Topsham, in the late 1960s, had annual arrivals numbering in the late teens - 1968, 18 visits; 1969, 17 visits: 1970, 19. Of these, four or five each year were lager cargoes, carried by the Danish coasters C.Herup, the first, of 300grt dating from 1957 - the year the lager trade came to Topsham - making some 100 visits, the second the renamed Charlotte Dreyer, just two visits in 1970 and 1971. Then the trade stopped. Of other trades, timber was the most frequent, with ships calling at any time of the year. One or two, perhaps three, ships with potatoes. An occasional import of barrels. A couple of export cargoes of sprats. Timber imports became more economic in packs, and in larger ships. So that stopped in the early 1970s, as did everything else. Apart from a very occasional visit, for a specific purpose, or because of a strike elsewhere. That was the end of Topsham as a commercial port.
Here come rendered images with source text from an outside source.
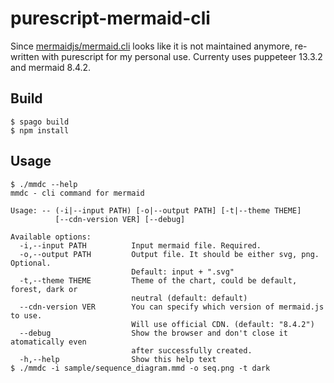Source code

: # purescript-mermaid-cli


Since [mermaidjs/mermaid.cli](https://github.com/mermaidjs/mermaid.cli) looks like it is not maintained anymore,
re-written with purescript for my personal use. Currenty uses
puppeteer 13.3.2 and mermaid 8.4.2.

## Build

```
$ spago build
$ npm install
```

## Usage

```
$ ./mmdc --help
mmdc - cli command for mermaid

Usage: -- (-i|--input PATH) [-o|--output PATH] [-t|--theme THEME]
          [--cdn-version VER] [--debug]

Available options:
  -i,--input PATH          Input mermaid file. Required.
  -o,--output PATH         Output file. It should be either svg, png. Optional.
                           Default: input + ".svg"
  -t,--theme THEME         Theme of the chart, could be default, forest, dark or
                           neutral (default: default)
  --cdn-version VER        You can specify which version of mermaid.js to use.
                           Will use official CDN. (default: "8.4.2")
  --debug                  Show the browser and don't close it atomatically even
                           after successfully created.
  -h,--help                Show this help text
$ ./mmdc -i sample/sequence_diagram.mmd -o seq.png -t dark
```
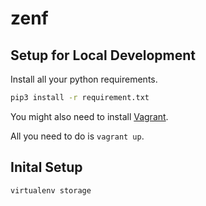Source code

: # zenf


## Setup for Local Development

Install all your python requirements.
```bash
pip3 install -r requirement.txt
```

You might also need to install [Vagrant](https://www.vagrantup.com).

All you need to do is ```vagrant up```.


## Inital Setup

```bash
virtualenv storage
```


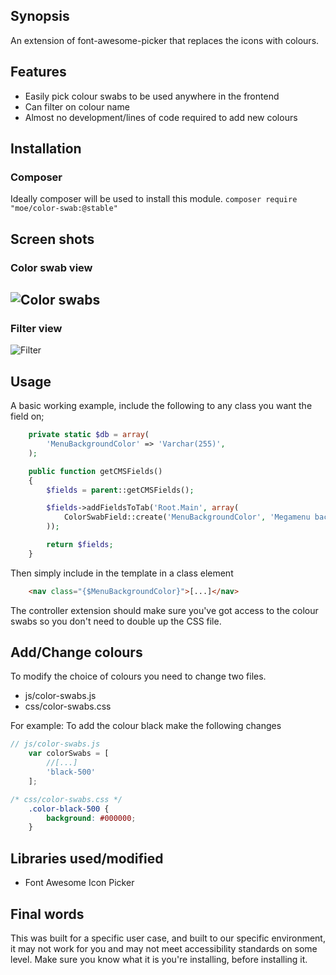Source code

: ## Synopsis
An extension of font-awesome-picker that replaces the icons with colours.

## Features
* Easily pick colour swabs to be used anywhere in the frontend
* Can filter on colour name
* Almost no development/lines of code required to add new colours

## Installation

### Composer
Ideally composer will be used to install this module. 
```composer require "moe/color-swab:@stable"```

## Screen shots

### Color swab view
![Color swabs](https://raw.githubusercontent.com/peavers/silverstripe-color-swabs/master/images/screens/color-swabs.png "Colour swabs")
---------------------------------------
### Filter view
![Filter](https://raw.githubusercontent.com/peavers/silverstripe-color-swabs/master/images/screens/color-swabs-filter.png "Colour filter")

## Usage
A basic working example, include the following to any class you want the field on; 

```php
    private static $db = array(
        'MenuBackgroundColor' => 'Varchar(255)',
    );

    public function getCMSFields()
    {
        $fields = parent::getCMSFields();

        $fields->addFieldsToTab('Root.Main', array(
            ColorSwabField::create('MenuBackgroundColor', 'Megamenu background colour')
        ));

        return $fields;
    }
```

Then simply include in the template in a class element
```html
    <nav class="{$MenuBackgroundColor}">[...]</nav>  
```

The controller extension should make sure you've got access to the colour swabs so you don't need to double up the CSS file. 

## Add/Change colours
To modify the choice of colours you need to change two files.
 
* js/color-swabs.js
* css/color-swabs.css

For example: To add the colour black make the following changes

```javascript
// js/color-swabs.js    
    var colorSwabs = [
        //[...]
        'black-500'
    ];
```

```css
/* css/color-swabs.css */
    .color-black-500 {
        background: #000000;
    }
```

## Libraries used/modified
* Font Awesome Icon Picker
 
## Final words
This was built for a specific user case, and built to our specific environment, it may not work for you and may not meet accessibility standards on some level. 
Make sure you know what it is you're installing, before installing it. 

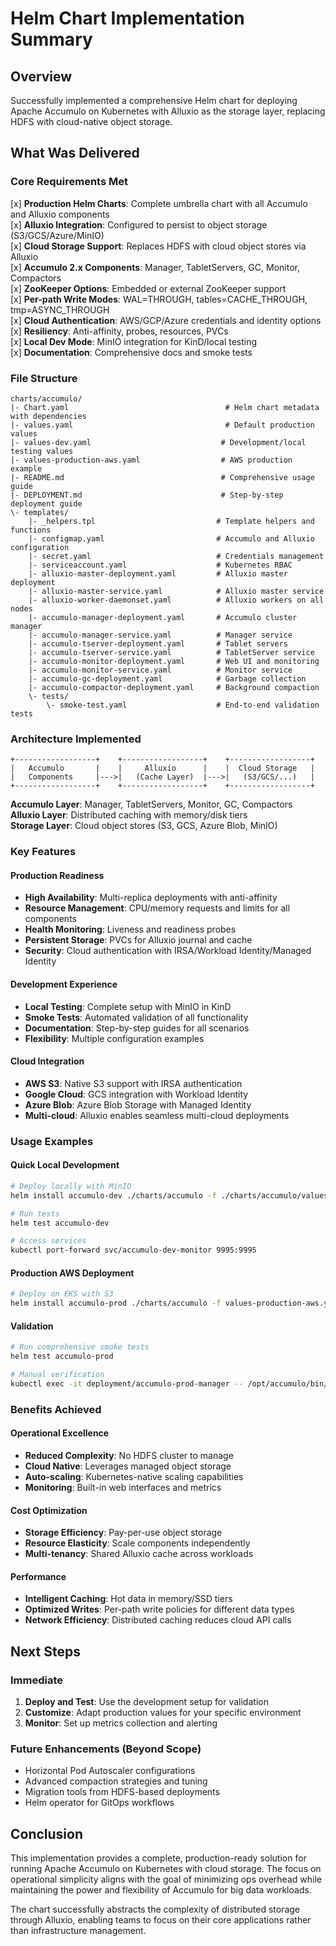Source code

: # Helm Chart Implementation Summary

## Overview

Successfully implemented a comprehensive Helm chart for deploying Apache Accumulo on Kubernetes with Alluxio as the storage layer, replacing HDFS with cloud-native object storage.

## What Was Delivered

### Core Requirements Met

[x] **Production Helm Charts**: Complete umbrella chart with all Accumulo and Alluxio components  
[x] **Alluxio Integration**: Configured to persist to object storage (S3/GCS/Azure/MinIO)  
[x] **Cloud Storage Support**: Replaces HDFS with cloud object stores via Alluxio  
[x] **Accumulo 2.x Components**: Manager, TabletServers, GC, Monitor, Compactors  
[x] **ZooKeeper Options**: Embedded or external ZooKeeper support  
[x] **Per-path Write Modes**: WAL=THROUGH, tables=CACHE_THROUGH, tmp=ASYNC_THROUGH  
[x] **Cloud Authentication**: AWS/GCP/Azure credentials and identity options  
[x] **Resiliency**: Anti-affinity, probes, resources, PVCs  
[x] **Local Dev Mode**: MinIO integration for KinD/local testing  
[x] **Documentation**: Comprehensive docs and smoke tests  

### File Structure

```
charts/accumulo/
|- Chart.yaml                                   # Helm chart metadata with dependencies
|- values.yaml                                  # Default production values  
|- values-dev.yaml                             # Development/local testing values
|- values-production-aws.yaml                  # AWS production example
|- README.md                                   # Comprehensive usage guide
|- DEPLOYMENT.md                               # Step-by-step deployment guide
\- templates/
    |- _helpers.tpl                           # Template helpers and functions
    |- configmap.yaml                         # Accumulo and Alluxio configuration
    |- secret.yaml                            # Credentials management
    |- serviceaccount.yaml                    # Kubernetes RBAC
    |- alluxio-master-deployment.yaml         # Alluxio master deployment
    |- alluxio-master-service.yaml            # Alluxio master service
    |- alluxio-worker-daemonset.yaml          # Alluxio workers on all nodes
    |- accumulo-manager-deployment.yaml       # Accumulo cluster manager
    |- accumulo-manager-service.yaml          # Manager service
    |- accumulo-tserver-deployment.yaml       # Tablet servers
    |- accumulo-tserver-service.yaml          # TabletServer service
    |- accumulo-monitor-deployment.yaml       # Web UI and monitoring
    |- accumulo-monitor-service.yaml          # Monitor service
    |- accumulo-gc-deployment.yaml            # Garbage collection
    |- accumulo-compactor-deployment.yaml     # Background compaction
    \- tests/
        \- smoke-test.yaml                    # End-to-end validation tests
```

### Architecture Implemented

```
+------------------+    +------------------+    +------------------+
|   Accumulo       |    |     Alluxio      |    |  Cloud Storage   |
|   Components     |--->|   (Cache Layer)  |--->|   (S3/GCS/...)   |
+------------------+    +------------------+    +------------------+
```

**Accumulo Layer**: Manager, TabletServers, Monitor, GC, Compactors  
**Alluxio Layer**: Distributed caching with memory/disk tiers  
**Storage Layer**: Cloud object stores (S3, GCS, Azure Blob, MinIO)

### Key Features

#### Production Readiness
- **High Availability**: Multi-replica deployments with anti-affinity
- **Resource Management**: CPU/memory requests and limits for all components
- **Health Monitoring**: Liveness and readiness probes
- **Persistent Storage**: PVCs for Alluxio journal and cache
- **Security**: Cloud authentication with IRSA/Workload Identity/Managed Identity

#### Development Experience
- **Local Testing**: Complete setup with MinIO in KinD
- **Smoke Tests**: Automated validation of all functionality
- **Documentation**: Step-by-step guides for all scenarios
- **Flexibility**: Multiple configuration examples

#### Cloud Integration
- **AWS S3**: Native S3 support with IRSA authentication
- **Google Cloud**: GCS integration with Workload Identity
- **Azure Blob**: Azure Blob Storage with Managed Identity
- **Multi-cloud**: Alluxio enables seamless multi-cloud deployments

### Usage Examples

#### Quick Local Development
```bash
# Deploy locally with MinIO
helm install accumulo-dev ./charts/accumulo -f ./charts/accumulo/values-dev.yaml

# Run tests
helm test accumulo-dev

# Access services
kubectl port-forward svc/accumulo-dev-monitor 9995:9995
```

#### Production AWS Deployment
```bash
# Deploy on EKS with S3
helm install accumulo-prod ./charts/accumulo -f values-production-aws.yaml
```

#### Validation
```bash
# Run comprehensive smoke tests
helm test accumulo-prod

# Manual verification
kubectl exec -it deployment/accumulo-prod-manager -- /opt/accumulo/bin/accumulo shell -u root
```

### Benefits Achieved

#### Operational Excellence
- **Reduced Complexity**: No HDFS cluster to manage
- **Cloud Native**: Leverages managed object storage
- **Auto-scaling**: Kubernetes-native scaling capabilities  
- **Monitoring**: Built-in web interfaces and metrics

#### Cost Optimization
- **Storage Efficiency**: Pay-per-use object storage
- **Resource Elasticity**: Scale components independently
- **Multi-tenancy**: Shared Alluxio cache across workloads

#### Performance
- **Intelligent Caching**: Hot data in memory/SSD tiers
- **Optimized Writes**: Per-path write policies for different data types
- **Network Efficiency**: Distributed caching reduces cloud API calls

## Next Steps

### Immediate
1. **Deploy and Test**: Use the development setup for validation
2. **Customize**: Adapt production values for your specific environment  
3. **Monitor**: Set up metrics collection and alerting

### Future Enhancements (Beyond Scope)
- Horizontal Pod Autoscaler configurations
- Advanced compaction strategies and tuning
- Migration tools from HDFS-based deployments
- Helm operator for GitOps workflows

## Conclusion

This implementation provides a complete, production-ready solution for running Apache Accumulo on Kubernetes with cloud storage. The focus on operational simplicity aligns with the goal of minimizing ops overhead while maintaining the power and flexibility of Accumulo for big data workloads.

The chart successfully abstracts the complexity of distributed storage through Alluxio, enabling teams to focus on their core applications rather than infrastructure management.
So, to have four commercial vessels on the estuary on the same tide was, by 1968, unusual. Once only during the three years at the turn of the decade, were two ships at the Quay together - the C.Herup and the Danish Othonia.

Why get nostalgic about it? Trading vessels have plied the Exe estuary and river for hundreds of years. Thousands of years - Exeter was an important Roman town provisioned via the Exe. But set that aside.
The arrival of a ship in Topsham was an event. They came from exotic sounding places - Halmstad, Kotka, Oskarshamn, Haugesund, Yxpila. They brought new sounds, new smells, new languages, new faces. They brought colour. And challenges: lorries of Baltic timber trundling through the narrow winding streets, lorries laden with barrels of sprats, the product of a local business. An export trade from the port. A bit of exuberance, sometimes - there were many pubs in Topsham. And then after a few days, back to the normal. Until the next time. Every visit was an adventure, with a purpose. A connection with a world much wider than the town. Something to look forward to. All that ended in the mid 1970s. Was that a loss? It was for me.


----------



## a1946 (Apr 4, 2010)

yes I was a deckhand on the Esso Jersey for awhile ,many recollections of Topsham lock and the Turf hotel,after rocking and rolling on our 10 hours at sea voyage from Fawley,a very relaxed Captain Stan Haddy, taking time out to go home to mum in Brixham with the ship ! from time to time ,good fun days


----------



## a1946 (Apr 4, 2010)

hi I was a deckhand on the Esso Jersey in the 60;s frequent vistor to the Turf Hotel, after 10 hours rocking and rolling voyage from Fawley, sometime Captain Stan Haddy would take the ship home to Brixham for the weekend where he lived with his mum,quite a character but fun times


----------



## davidwheeler (6 mo ago)

Well, well. On 18th February 1967 Capt Stan Haddy gave me a lift on the Esso Jersey, from Exeter Basin to Brixham, Devon where the ship was to have a 48 hour engine service at the Fish Quay. He was an interesting character. He had some good stories to tell. This may bring back some memories:
" They chopped twenty-seven tons of steel off this ship, you know, she was that unstable. I remember some trips back from Jersey when I'd swore we'd not make it back. She still rolls 40 degrees, but she was **** terrible then. The weight's too high!"
Any memories of the Esso Jersey to tell? The ship was an important factor in the continual debate as to the Ship Canal's commercial future in the 1960s. Until the M5 viaduct sealed its fate. But that is another story. Come to think of it, that is worth telling.


----------



## steveneale339 (11 mo ago)

I was on the Guidesman during 1958-59 as a OS the vessel was under the command of Captain Bernard Crowhurst and
the Mate was Steve Pond, and I have very fond memories of the Exeter canal especially the Welcome Inn where the
Gas works special was Rum and Coke, Captain Crowhurst was a brilliant Master like most of the master's on the coast,
The Guidesman had no radar just rod and chain steering and a RT, If I could go back to those times I would away from
the BS of today.


----------



## davidwheeler (6 mo ago)

The Guidesman, a Rowbotham tanker of 233 grt, built in 1938, was a frequent visitor to the Ship Canal and Exeter Basin.
First visit: 27/8/1938, Last, 11/10/1963. Apart from the war years, this ship made at least 697 visits to Exeter, all from the Thames, I think Canvey Island. For a short period, from May 1961 to October 1963, three petrol tankers were transiting the canal and if you happened to be travelling on the GWR/ Western Region main line railway, from Plymouth to Bristol hauled by, say, A School-, or Hall- or Castle - class team locomotive, then if, after passing Dawlish Warren station and Powderham deer park, you happened to glance out of your window to the right, smoke permitting you might well have seen one, if not both the Rowbotham tankers with their yellow funnel with black top, passing along the fields. A very much rarer sight, during August 1954 you might have seen at much closer quarters, the two small Rowbotham tankers, Guidesman and Tillerman, shuttling between Exeter Basin and two somewhat larger tankers, Helmsman and Quarterman, anchored in the Exe Bight. You would have been lucky because this experiment was not repeated. It was just one more attempt to make the run to Exeter profitable. And sustainable. But all failed.


----------